Your employment is effective December 1, 2016. By signing this letter agreement, you acknowledge and agree that your employment with the Company is “at will,” meaning that either you or the Company are entitled to terminate your employment at any time for any reason, with or without cause. Although your job duties, title, compensation and benefits, as well as the Company’s personnel policies and procedures, may change from time to time, the “at will” nature of your employment may only be changed in an express writing signed by you and the Board of Directors of the Company.

 

You are required, as a condition to your employment with the Company, to sign the Company’s standard Employee Proprietary Information, Inventions Assignment and Non-Competition Agreement in the form attached hereto as Exhibit A.

 

This letter agreement and its attachments contain all of the terms of your employment with the Company and supersedes any prior understandings or agreements, whether oral or written, between you and the Company.

 

This letter agreement may not be amended or modified except by an express written agreement signed by you and a duly authorized member of the Company’s Board of Directors. The terms of this letter agreement shall be governed by and construed in accordance with the internal laws of the State of Minnesota, without regard to its principles of conflicts of laws.
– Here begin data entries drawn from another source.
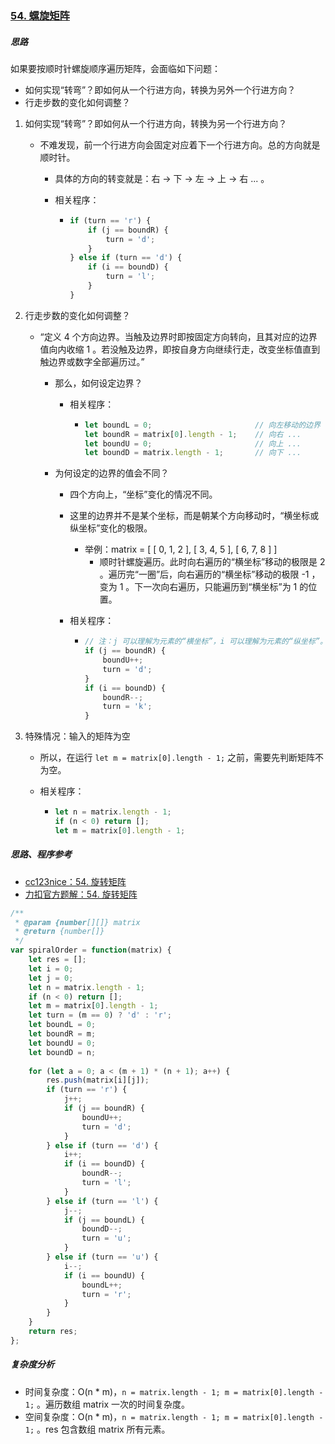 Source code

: ### [54. 螺旋矩阵](https://leetcode-cn.com/problems/spiral-matrix/)

##### 思路

如果要按顺时针螺旋顺序遍历矩阵，会面临如下问题：

* 如何实现“转弯”？即如何从一个行进方向，转换为另外一个行进方向？
* 行走步数的变化如何调整？



1. 如何实现“转弯”？即如何从一个行进方向，转换为另一个行进方向？

   * 不难发现，前一个行进方向会固定对应着下一个行进方向。总的方向就是顺时针。

     * 具体的方向的转变就是：右 -> 下 -> 左 -> 上 -> 右 ... 。

     * 相关程序：

       * ```javascript
         if (turn == 'r') {
             if (j == boundR) {
                 turn = 'd';
             }
         } else if (turn == 'd') {
             if (i == boundD) {
                 turn = 'l';
             }
         }
         ```



2. 行走步数的变化如何调整？

   * “定义 4 个方向边界。当触及边界时即按固定方向转向，且其对应的边界值向内收缩 1 。若没触及边界，即按自身方向继续行走，改变坐标值直到触边界或数字全部遍历过。”

     * 那么，如何设定边界？

       * 相关程序：

         * ```javascript
           let boundL = 0;                       // 向左移动的边界
           let boundR = matrix[0].length - 1;    // 向右 ...
           let boundU = 0;                       // 向上 ...
           let boundD = matrix.length - 1;       // 向下 ...
           ```

     * 为何设定的边界的值会不同？

       * 四个方向上，“坐标”变化的情况不同。
       
       * 这里的边界并不是某个坐标，而是朝某个方向移动时，“横坐标或纵坐标”变化的极限。
         
         * 举例：matrix = [ [ 0, 1, 2 ], [ 3, 4, 5 ], [ 6, 7, 8 ] ]
           * 顺时针螺旋遍历。此时向右遍历的“横坐标”移动的极限是 2 。遍历完“一圈”后，向右遍历的“横坐标”移动的极限 -1 ，变为 1 。下一次向右遍历，只能遍历到“横坐标”为 1 的位置。
         
       * 相关程序：
       
         * ```javascript
           // 注：j 可以理解为元素的“横坐标”，i 可以理解为元素的“纵坐标”。
           if (j == boundR) {
               boundU++;
               turn = 'd';
           }
           if (i == boundD) {
               boundR--;
               turn = 'k';
           }
           ```



3. 特殊情况：输入的矩阵为空

   * 所以，在运行 `let m = matrix[0].length - 1;` 之前，需要先判断矩阵不为空。

   * 相关程序：

     * ```javascript
       let n = matrix.length - 1;
       if (n < 0) return [];
       let m = matrix[0].length - 1;
       ```



##### 思路、程序参考

* [cc123nice：54. 旋转矩阵](https://leetcode-cn.com/problems/spiral-matrix/solution/luo-xuan-ju-zhen-ji-yi-li-jie-92100-by-caifeng123/)
* [力扣官方题解：54. 旋转矩阵](https://leetcode-cn.com/problems/spiral-matrix/solution/luo-xuan-ju-zhen-by-leetcode-solution/)



```javascript
/**
 * @param {number[][]} matrix
 * @return {number[]}
 */
var spiralOrder = function(matrix) {
    let res = [];
    let i = 0;
    let j = 0;
    let n = matrix.length - 1;
    if (n < 0) return [];
    let m = matrix[0].length - 1;
    let turn = (m == 0) ? 'd' : 'r';
    let boundL = 0;
    let boundR = m;
    let boundU = 0;
    let boundD = n;
    
    for (let a = 0; a < (m + 1) * (n + 1); a++) {
        res.push(matrix[i][j]);
        if (turn == 'r') {
            j++;
            if (j == boundR) {
                boundU++;
                turn = 'd';
            }
        } else if (turn == 'd') {
            i++;
            if (i == boundD) {
                boundR--;
                turn = 'l';
            }
        } else if (turn == 'l') {
            j--;
            if (j == boundL) {
                boundD--;
                turn = 'u';
            }
        } else if (turn == 'u') {
            i--;
            if (i == boundU) {
                boundL++;
                turn = 'r';
            }
        }
    }
    return res;
};
```



##### 复杂度分析

* 时间复杂度：O(n * m)，`n = matrix.length - 1; m = matrix[0].length - 1;` 。遍历数组 matrix 一次的时间复杂度。
* 空间复杂度：O(n * m)，`n = matrix.length - 1; m = matrix[0].length - 1;` 。res 包含数组 matrix 所有元素。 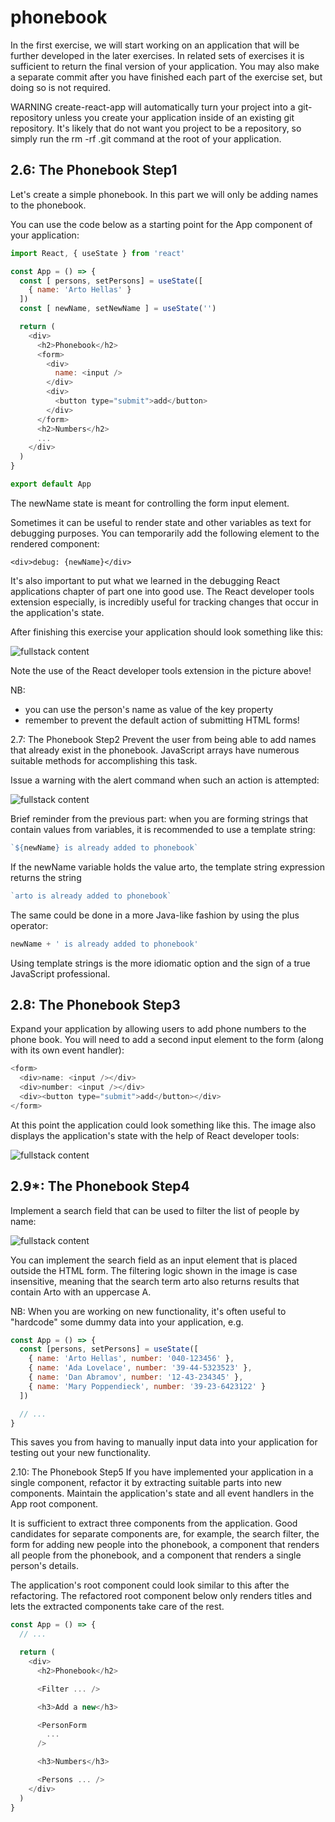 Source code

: # phonebook

In the first exercise, we will start working on an application that will be further developed in the later exercises. In related sets of exercises it is sufficient to return the final version of your application. You may also make a separate commit after you have finished each part of the exercise set, but doing so is not required.

WARNING create-react-app will automatically turn your project into a git-repository unless you create your application inside of an existing git repository. It's likely that do not want you project to be a repository, so simply run the rm -rf .git command at the root of your application.

## 2.6: The Phonebook Step1
Let's create a simple phonebook. In this part we will only be adding names to the phonebook.

You can use the code below as a starting point for the App component of your application:



```javascript
import React, { useState } from 'react'

const App = () => {
  const [ persons, setPersons] = useState([
    { name: 'Arto Hellas' }
  ]) 
  const [ newName, setNewName ] = useState('')

  return (
    <div>
      <h2>Phonebook</h2>
      <form>
        <div>
          name: <input />
        </div>
        <div>
          <button type="submit">add</button>
        </div>
      </form>
      <h2>Numbers</h2>
      ...
    </div>
  )
}

export default App
```

The newName state is meant for controlling the form input element.

Sometimes it can be useful to render state and other variables as text for debugging purposes. You can temporarily add the following element to the rendered component:

```
<div>debug: {newName}</div>
```

It's also important to put what we learned in the debugging React applications chapter of part one into good use. The React developer tools extension especially, is incredibly useful for tracking changes that occur in the application's state.

After finishing this exercise your application should look something like this:

![fullstack content](https://fullstackopen.com/static/501199c4a6d7a5702a7bdf31998d5a1d/14be6/10e.png)

Note the use of the React developer tools extension in the picture above!

NB:

* you can use the person's name as value of the key property
* remember to prevent the default action of submitting HTML forms!

2.7: The Phonebook Step2
Prevent the user from being able to add names that already exist in the phonebook. JavaScript arrays have numerous suitable methods for accomplishing this task.

Issue a warning with the alert command when such an action is attempted:

![fullstack content](https://fullstackopen.com/static/d5be58590c1460090cb1c87adf201886/14be6/11e.png)

Brief reminder from the previous part: when you are forming strings that contain values from variables, it is recommended to use a template string:

```javascript
`${newName} is already added to phonebook`
```

If the newName variable holds the value arto, the template string expression returns the string

```javascript
`arto is already added to phonebook`
```

The same could be done in a more Java-like fashion by using the plus operator:

```javascript
newName + ' is already added to phonebook'
```

Using template strings is the more idiomatic option and the sign of a true JavaScript professional.

## 2.8: The Phonebook Step3
Expand your application by allowing users to add phone numbers to the phone book. You will need to add a second input element to the form (along with its own event handler):

```javascript
<form>
  <div>name: <input /></div>
  <div>number: <input /></div>
  <div><button type="submit">add</button></div>
</form>
```

At this point the application could look something like this. The image also displays the application's state with the help of React developer tools:

![fullstack content](https://fullstackopen.com/static/3068a34af61692773a06d60ee93638a9/14be6/12e.png)

## 2.9\*: The Phonebook Step4
Implement a search field that can be used to filter the list of people by name:

![fullstack content](https://fullstackopen.com/static/4b5897029d4c9e2eb61631ca4c1a4f24/14be6/13e.png)


You can implement the search field as an input element that is placed outside the HTML form. The filtering logic shown in the image is case insensitive, meaning that the search term arto also returns results that contain Arto with an uppercase A.

NB: When you are working on new functionality, it's often useful to "hardcode" some dummy data into your application, e.g.

```javascript
const App = () => {
  const [persons, setPersons] = useState([
    { name: 'Arto Hellas', number: '040-123456' },
    { name: 'Ada Lovelace', number: '39-44-5323523' },
    { name: 'Dan Abramov', number: '12-43-234345' },
    { name: 'Mary Poppendieck', number: '39-23-6423122' }
  ])

  // ...
}
```

This saves you from having to manually input data into your application for testing out your new functionality.

2.10: The Phonebook Step5
If you have implemented your application in a single component, refactor it by extracting suitable parts into new components. Maintain the application's state and all event handlers in the App root component.

It is sufficient to extract three components from the application. Good candidates for separate components are, for example, the search filter, the form for adding new people into the phonebook, a component that renders all people from the phonebook, and a component that renders a single person's details.

The application's root component could look similar to this after the refactoring. The refactored root component below only renders titles and lets the extracted components take care of the rest.

```javascript
const App = () => {
  // ...

  return (
    <div>
      <h2>Phonebook</h2>

      <Filter ... />

      <h3>Add a new</h3>

      <PersonForm 
        ...
      />

      <h3>Numbers</h3>

      <Persons ... />
    </div>
  )
}
```

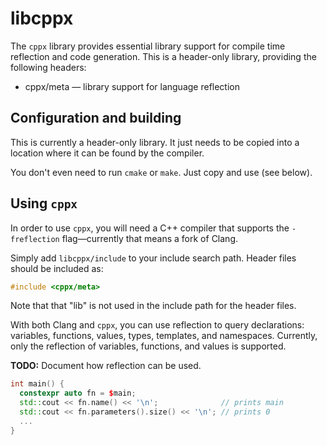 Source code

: # libcppx

The `cppx` library provides essential library support for compile time
reflection and code generation. This is a header-only library, providing
the following headers:

- cppx/meta — library support for language reflection


## Configuration and building

This is currently a header-only library. It just needs to be copied into
a location where it can be found by the compiler.

You don't even need to run `cmake` or `make`. Just copy and use (see below).


## Using `cppx`

In order to use `cppx`, you will need a C++ compiler that supports the
`-freflection` flag—currently that means a fork of Clang.

Simply add `libcppx/include` to your include search path. Header files should
be included as:

```c++
#include <cppx/meta>
```

Note that that "lib" is not used in the include path for the header files.

With both Clang and `cppx`, you can use reflection to query declarations:
variables, functions, values, types, templates, and namespaces. Currently,
only the reflection of variables, functions, and values is supported.

**TODO:** Document how reflection can be used.

```c++
int main() {
  constexpr auto fn = $main;
  std::cout << fn.name() << '\n';              // prints main
  std::cout << fn.parameters().size() << '\n'; // prints 0
  ...
}
```

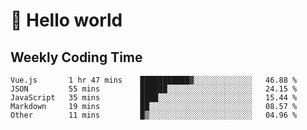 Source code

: # 🍻 Hello world

## Weekly Coding Time
<!--START_SECTION:waka-->

```text
Vue.js       1 hr 47 mins    ███████████▓░░░░░░░░░░░░░   46.88 %
JSON         55 mins         ██████░░░░░░░░░░░░░░░░░░░   24.15 %
JavaScript   35 mins         ████░░░░░░░░░░░░░░░░░░░░░   15.44 %
Markdown     19 mins         ██░░░░░░░░░░░░░░░░░░░░░░░   08.57 %
Other        11 mins         █▒░░░░░░░░░░░░░░░░░░░░░░░   04.96 %
```

<!--END_SECTION:waka-->
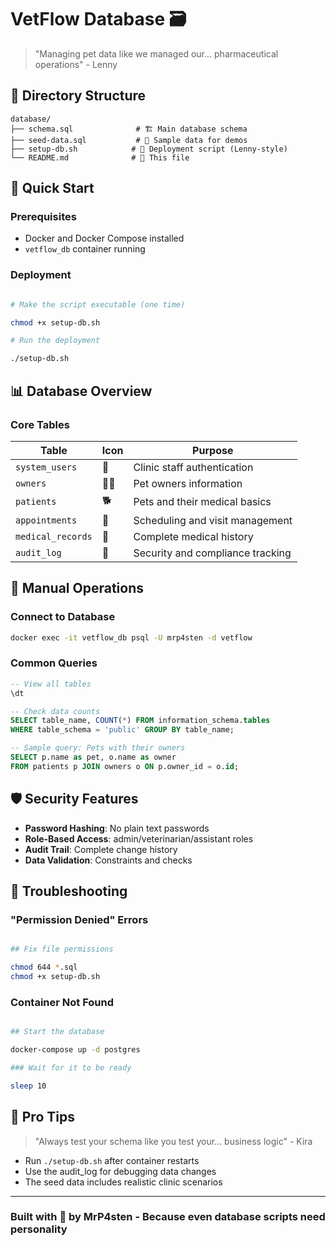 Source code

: # VetFlow Database 🗃️

> "Managing pet data like we managed our... pharmaceutical operations" - Lenny

## 📁 Directory Structure

```shell
database/
├── schema.sql              # 🏗️ Main database schema
├── seed-data.sql           # 🌱 Sample data for demos  
├── setup-db.sh            # 🚀 Deployment script (Lenny-style)
└── README.md              # 📖 This file
```

## 🚀 Quick Start

### Prerequisites

- Docker and Docker Compose installed
- `vetflow_db` container running

### Deployment

```bash

# Make the script executable (one time)

chmod +x setup-db.sh

# Run the deployment

./setup-db.sh
```

## 📊 Database Overview

### Core Tables

| Table | Icon | Purpose |
|-------|------|---------|
| `system_users` | 🔐 | Clinic staff authentication |
| `owners` | 👨‍💼 | Pet owners information |
| `patients` | 🐕 | Pets and their medical basics |
| `appointments` | 📅 | Scheduling and visit management |
| `medical_records` | 🏥 | Complete medical history |
| `audit_log` | 📝 | Security and compliance tracking |

## 🔧 Manual Operations

### Connect to Database

```bash
docker exec -it vetflow_db psql -U mrp4sten -d vetflow
```

### Common Queries

```sql
-- View all tables
\dt

-- Check data counts
SELECT table_name, COUNT(*) FROM information_schema.tables
WHERE table_schema = 'public' GROUP BY table_name;

-- Sample query: Pets with their owners
SELECT p.name as pet, o.name as owner
FROM patients p JOIN owners o ON p.owner_id = o.id;
```

## 🛡️ Security Features

- **Password Hashing**: No plain text passwords
- **Role-Based Access**: admin/veterinarian/assistant roles
- **Audit Trail**: Complete change history
- **Data Validation**: Constraints and checks

## 🐛 Troubleshooting

### "Permission Denied" Errors

```bash

## Fix file permissions

chmod 644 *.sql
chmod +x setup-db.sh
```

### Container Not Found

```bash

## Start the database

docker-compose up -d postgres

### Wait for it to be ready

sleep 10
```

## 🎯 Pro Tips

> "Always test your schema like you test your... business logic" - Kira

- Run `./setup-db.sh` after container restarts
- Use the audit_log for debugging data changes
- The seed data includes realistic clinic scenarios

---

### Built with 💊 by MrP4sten - Because even database scripts need personality
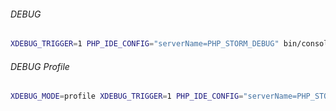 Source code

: ###### DEBUG
```bash
XDEBUG_TRIGGER=1 PHP_IDE_CONFIG="serverName=PHP_STORM_DEBUG" bin/console app:create-properties
```

###### DEBUG Profile
```bash
XDEBUG_MODE=profile XDEBUG_TRIGGER=1 PHP_IDE_CONFIG="serverName=PHP_STORM_DEBUG" bin/console app:create-properties
```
By signing this letter agreement you irrevocably submit to the exclusive jurisdiction of the state and federal courts of the State of Minnesota for the purpose of any suit, action, proceeding or judgment relating to or arising out of this letter agreement and the transactions contemplated hereby.  BY SIGNING THIS LETTER AGREEMENT YOU ALSO WAIVE ANY RIGHT TO REQUEST A TRIAL BY JURY IN ANY LITIGATION WITH RESPECT TO THIS LETTER AGREEMENT AND REPRESENT THAT COUNSEL HAS BEEN CONSULTED SPECIFICALLY AS TO THIS WAIVER.

 

 1 

 

 

We hope that you find the foregoing terms acceptable. You may indicate your agreement with these terms and accept this offer by signing and dating duplicate original copies of this letter agreement and the enclosed Employee Proprietary Information, Inventions Assignment and Non-Competition Agreement and returning them to me. As required by law, your employment with the Company is also contingent upon you providing legal proof of your identity and authorization to work in the United States.

 

 

Sincerely,

 

Dave A. Rosa, CEO

 

 

ACKNOWLEDGEMENT AND ACCEPTANCE

 

  

I have read and accept this employment offer. By signing this letter agreement, I represent and warrant to the Company that I am under no contractual commitments inconsistent with my obligations to the Company. Further, in consideration of my employment, I agree that, unless a shorter period of limitations applies, any claim, suit, action or other proceeding arising out of my employment or the termination of my employment, including but not limited to claims arising under state or federal civil rights statutes, must be brought or asserted by me within six (6) months of the event giving rise to the claim or be forever barred. I expressly waive any longer statute or other period of limitations to the contrary.